Constructing a set with exactly three limit points

Solution 1:

Consider the set $A = \{\frac 1 n : n \in \Bbb{Z}^+\} = \{1, 1/2, 1/3, 1/4, ...\}$. This has exactly one limit point, namely $0$.

Next consider the set $\{1 + \frac{1}{n} : n \in \Bbb{Z}^+\}$. This has exactly one limit point, namely $1$. Now consider the union of these two sets: Do you see why it has exactly two limit points? Do you see how to extend this to having $3$, or $n$, limit points?

To show that $A$ actually has $0$ as a limit point, just note that if given $\epsilon > 0$, there exists an $n$ for which $\frac{1}{n} < \epsilon$. So every neighborhood of $0$ intersects $A$ at a point.

Now suppose that $\alpha$ is a limit point of $A$. If $\alpha < 0$, set $\epsilon = \frac{-\alpha}{2}$, and note that $(\alpha - \epsilon, \alpha + \epsilon) \cap A = \emptyset$, a contradiction. Likewise, $\alpha > 1$ leads to a contradiction. If $\alpha = 1$, set $\epsilon = \frac{1}{3}$.

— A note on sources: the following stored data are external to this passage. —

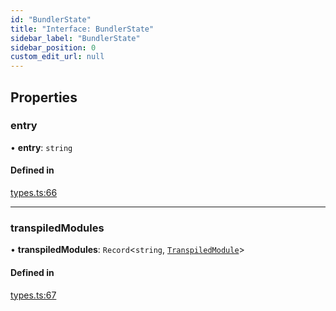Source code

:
 ```yaml
---
id: "BundlerState"
title: "Interface: BundlerState"
sidebar_label: "BundlerState"
sidebar_position: 0
custom_edit_url: null
---
```


## Properties

### entry

• **entry**: `string`

#### Defined in

[types.ts:66](https://github.com/codesandbox/sandpack/blob/9fab5d6/sandpack-client/src/types.ts#L66)

___

### transpiledModules

• **transpiledModules**: `Record`<`string`, [`TranspiledModule`](TranspiledModule)\>

#### Defined in

[types.ts:67](https://github.com/codesandbox/sandpack/blob/9fab5d6/sandpack-client/src/types.ts#L67)
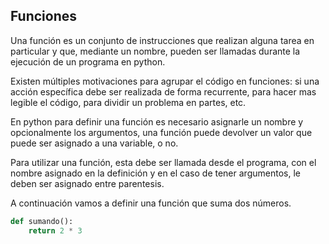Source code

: ## Funciones

Una función es un conjunto de instrucciones que realizan alguna tarea en particular y que, mediante un nombre, pueden ser llamadas durante la ejecución de un programa en python.


Existen múltiples motivaciones para agrupar el código en funciones: si una acción específica debe ser realizada de forma recurrente, para hacer mas legible el código, para dividir un problema en partes, etc.

En python para definir una función es necesario asignarle un nombre y opcionalmente los argumentos, una función puede devolver un valor que puede ser asignado a una variable, o no.

Para utilizar una función, esta debe ser llamada desde el programa, con el nombre asignado en la definición y en el caso de tener argumentos, le deben ser asignado entre parentesis.


A continuación vamos a definir una función que suma dos números.

``` python
def sumando():
    return 2 * 3
```



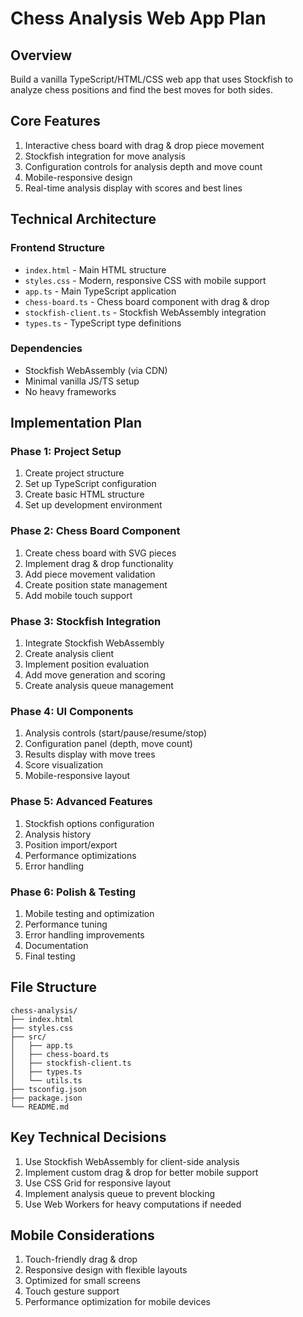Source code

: # Chess Analysis Web App Plan

## Overview

Build a vanilla TypeScript/HTML/CSS web app that uses Stockfish to analyze chess positions and find the best moves for both sides.

## Core Features

1. Interactive chess board with drag & drop piece movement
2. Stockfish integration for move analysis
3. Configuration controls for analysis depth and move count
4. Mobile-responsive design
5. Real-time analysis display with scores and best lines

## Technical Architecture

### Frontend Structure

- `index.html` - Main HTML structure
- `styles.css` - Modern, responsive CSS with mobile support
- `app.ts` - Main TypeScript application
- `chess-board.ts` - Chess board component with drag & drop
- `stockfish-client.ts` - Stockfish WebAssembly integration
- `types.ts` - TypeScript type definitions

### Dependencies

- Stockfish WebAssembly (via CDN)
- Minimal vanilla JS/TS setup
- No heavy frameworks

## Implementation Plan

### Phase 1: Project Setup

1. Create project structure
2. Set up TypeScript configuration
3. Create basic HTML structure
4. Set up development environment

### Phase 2: Chess Board Component

1. Create chess board with SVG pieces
2. Implement drag & drop functionality
3. Add piece movement validation
4. Create position state management
5. Add mobile touch support

### Phase 3: Stockfish Integration

1. Integrate Stockfish WebAssembly
2. Create analysis client
3. Implement position evaluation
4. Add move generation and scoring
5. Create analysis queue management

### Phase 4: UI Components

1. Analysis controls (start/pause/resume/stop)
2. Configuration panel (depth, move count)
3. Results display with move trees
4. Score visualization
5. Mobile-responsive layout

### Phase 5: Advanced Features

1. Stockfish options configuration
2. Analysis history
3. Position import/export
4. Performance optimizations
5. Error handling

### Phase 6: Polish & Testing

1. Mobile testing and optimization
2. Performance tuning
3. Error handling improvements
4. Documentation
5. Final testing

## File Structure

```
chess-analysis/
├── index.html
├── styles.css
├── src/
│   ├── app.ts
│   ├── chess-board.ts
│   ├── stockfish-client.ts
│   ├── types.ts
│   └── utils.ts
├── tsconfig.json
├── package.json
└── README.md
```

## Key Technical Decisions

1. Use Stockfish WebAssembly for client-side analysis
2. Implement custom drag & drop for better mobile support
3. Use CSS Grid for responsive layout
4. Implement analysis queue to prevent blocking
5. Use Web Workers for heavy computations if needed

## Mobile Considerations

1. Touch-friendly drag & drop
2. Responsive design with flexible layouts
3. Optimized for small screens
4. Touch gesture support
5. Performance optimization for mobile devices
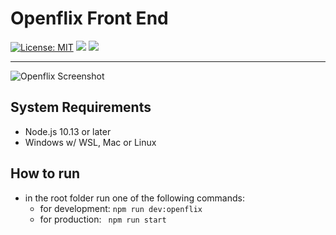 # Openflix Front End
[![License: MIT](https://img.shields.io/badge/License-MIT-blue.svg)](https://opensource.org/licenses/MIT)
[![](https://img.shields.io/badge/node->=%20v10.13.0-blue)]()
![](https://img.shields.io/github/last-commit/Camilotk/openflix-web)
<hr>

![Openflix Screenshot](https://i.ibb.co/9nnRBTh/Screenshot-2021-02-26-Openflix-1.png)

## System Requirements
- Node.js 10.13 or later
- Windows w/ WSL, Mac or Linux

## How to run
- in the root folder run one of the following commands:
    - for development: ``` npm run dev:openflix ```
    - for production: ``` npm run start```
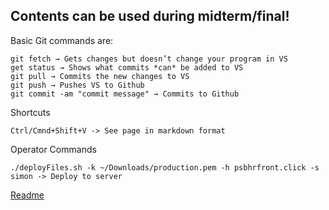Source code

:## Contents can be used during midterm/final!

Basic Git commands are:
```
git fetch → Gets changes but doesn’t change your program in VS
get status → Shows what commits *can* be added to VS
git pull → Commits the new changes to VS
git push → Pushes VS to Github
git commit -am "commit message" → Commits to Github
```

Shortcuts
```
Ctrl/Cmnd+Shift+V -> See page in markdown format
```

Operator Commands
```
./deployFiles.sh -k ~/Downloads/production.pem -h psbhrfront.click -s simon -> Deploy to server
```

[Readme](README.md)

Finally, if $0 < \alpha < 1$, let $n$ be the least integer satisfying $\frac{1}{n} < \alpha$ and choose $\epsilon = \frac{1}{2} (\alpha - \frac 1 n)$.

Solution 2:

Take a convergent non constant sequence $(a_n)_{n\in \mathbb{N}}$. Then the set $\{ a_n : n \in \mathbb{N}\}$ does have exactly one limit point. Now consider \[\bigcup_{i=1}^k \{a_n + i: n \in \mathbb{N}\}\] this does have exactly $k$ limit points.